━━━━━ SOURCE MATERIAL ━━━━━

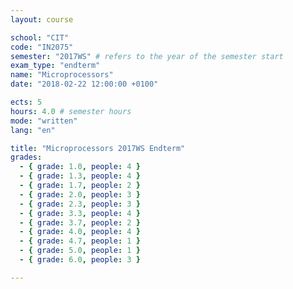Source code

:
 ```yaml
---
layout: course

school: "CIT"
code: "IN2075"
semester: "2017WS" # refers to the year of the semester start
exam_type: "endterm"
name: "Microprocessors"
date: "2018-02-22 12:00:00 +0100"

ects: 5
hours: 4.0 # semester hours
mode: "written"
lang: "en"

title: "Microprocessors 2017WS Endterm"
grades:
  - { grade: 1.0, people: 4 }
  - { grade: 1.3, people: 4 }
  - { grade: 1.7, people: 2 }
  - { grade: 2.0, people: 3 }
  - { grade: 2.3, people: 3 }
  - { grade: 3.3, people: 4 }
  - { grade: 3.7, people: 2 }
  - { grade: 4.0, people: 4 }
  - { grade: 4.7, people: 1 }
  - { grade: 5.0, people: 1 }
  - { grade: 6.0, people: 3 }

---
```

━━━━━

- _WHAT YOU WILL DO_: Copy every line of the data that holds the string "people".

- _ANSWER SECTION_:
  - { grade: 1.0, people: 4 }
  - { grade: 1.3, people: 4 }
  - { grade: 1.7, people: 2 }
  - { grade: 2.0, people: 3 }
  - { grade: 2.3, people: 3 }
  - { grade: 3.3, people: 4 }
  - { grade: 3.7, people: 2 }
  - { grade: 4.0, people: 4 }
  - { grade: 4.7, people: 1 }
  - { grade: 5.0, people: 1 }
  - { grade: 6.0, people: 3 }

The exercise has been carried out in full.